Veronderstelling: een beschadiging in de hersenen leidt tot een stoornis in een bepaalde
cognitieve functie.
De klinische neuropsychologie is een jong en snelgroeiend vakgebied. Het idee dat de
hersenen een rol spelen bij mentale functies komt al uit de klassieke oudheid. Hippocrates
hield de hersenen verantwoordelijk voor het intellect, de zintuigen, kennis en emoties. Dit
idee was niet algemeen geaccepteerd. Aristoteles beweerde dat de ‘zetel van de ziel’ zich
in het hart bevond en dat de hersenen niet erg belangrijk zouden zijn. Herophilus
onderzocht de hersenen na overlijden, hij zag met vocht gevulde holtes in de hersenen
(ventrikels) en dacht dat de waarneming, het begrijpen en het geheugen zich moesten
bevinden in deze holtes, hij noemde dit cellen. De ‘celtheorie’ of ‘ventrikelleer’ bleef tot in de
achttiende eeuw een gangbare theorie. Door Descartes veranderde de visie dat de
hersenen als één algemeen systeem van informatieverwerking diende. Hij bedacht het
dualistisch standpunt waarbij geest en lichaam gescheiden zijn. Hij dacht wel dat de geest
zich op een specifieke plaats in de hersenen bevond, namelijk in de pijnappelklier (epifyse),
in het midden van de twee hersenhelften.
Franz Joseph Gall deed een stap in de richting van differentiatie van mentale functies en de
lokalisatie in de hersenen. Centraal in zijn ideeën stond dat er verschillende mentale functies
zijn die onafhankelijk van elkaar zijn terug te voeren op specifieke zelfstandig functionerende
delen van de hersenen. Die bevinden zich aan de buitenzijde van de hersenen (de cortex),
aan de hand van ‘knobbels’ op de schedel was volgens Gall af te lezen hoe goed een functie
ontwikkeld was (denk aan talenknobbel, wiskundeknobbel). John Hughlings-Jackson wees
er in een vroeg stadium al op dat een specifieke locatie in de hersenen tot een
functiestoornis kan leiden, maar dat dat niet automatisch betekent dat de functie zelf zich
ook op die plaats bevindt. Kurt Goldstein pleitte voor een holistische kijk: mensen reageren
niet alleen op stimuli uit de omgeving, maar gedrag wordt door verschillende factoren
gestuurd, waaronder herinneringen, gevoelens en motivatie. De gedachte dat mensen
daardoor heel verschillend om kunnen gaan met gevolgen van hersenbeschadiging in het
dagelijks leven, en dat dat maar gedeeltelijk afhankelijk is van de locatie of de ernst van de
beschadiging is een belangrijk uitgangspunt geworden van (cognitieve) revalidatie.

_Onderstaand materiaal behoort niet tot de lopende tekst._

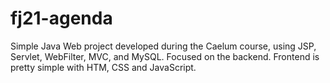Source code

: # fj21-agenda
Simple Java Web project developed during the Caelum course, using JSP, Servlet, WebFilter, MVC, and MySQL. Focused on the backend. Frontend is pretty simple with HTM, CSS and JavaScript.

Wilhelm Wundt wordt gezien als grondlegger van de experimentele psychologie;
ontwikkelde eerste psychologische laboratorium en verschillende experimentele
onderzoeksmethoden. Experimenten waren vooral gericht op waarneming, maar ook
gedachten bewustzijn en gevoelens werden onderzocht. Onderzoeksresultaten -> vorming
theorieën over cognitieve functies zoals waarneming, aandacht en cognitieve controle. Hij
onderzocht alleen proefpersonen die gezond waren en in staat waren tot beschrijving
,subjectieve ervaringen. Dit laatste werd bekritiseerd door latere onderzoekers, maar zijn
werkwijze vormde wel de basis voor de experimentele psychologie.
Eind 19e eeuw begon ontwikkeling psychometrie, onder invloed van het werk van Galton.
Galton verzamelde veel meetbare kenmerken bij grote groepen mensen en introduceerde
statistische begrippen zoals correlatie, regressie en normaalverdeling. Galton vergeleek het
individu met een vergelijkingsgroep, en legde daarmee de basis voor het gebruiken van
referentiegegevens bij het beoordelen van testprestaties van individuen. Het werk van
Galton was het begin van de ontwikkeling van psychometrische tests om verschillen tussen
mensen objectief te meten.
Na de tweede wereldoorlog werd de neuropsychologie steeds populairder. Onder andere
door veel militairen met hersenbeschadigingen. Oorspronkelijk vooral medisch specialisten
(neurologen/psychiaters) die patiënten met hersenletsel onderzochten, maar steeds vaker
psychologen die zich hierin specialiseerden.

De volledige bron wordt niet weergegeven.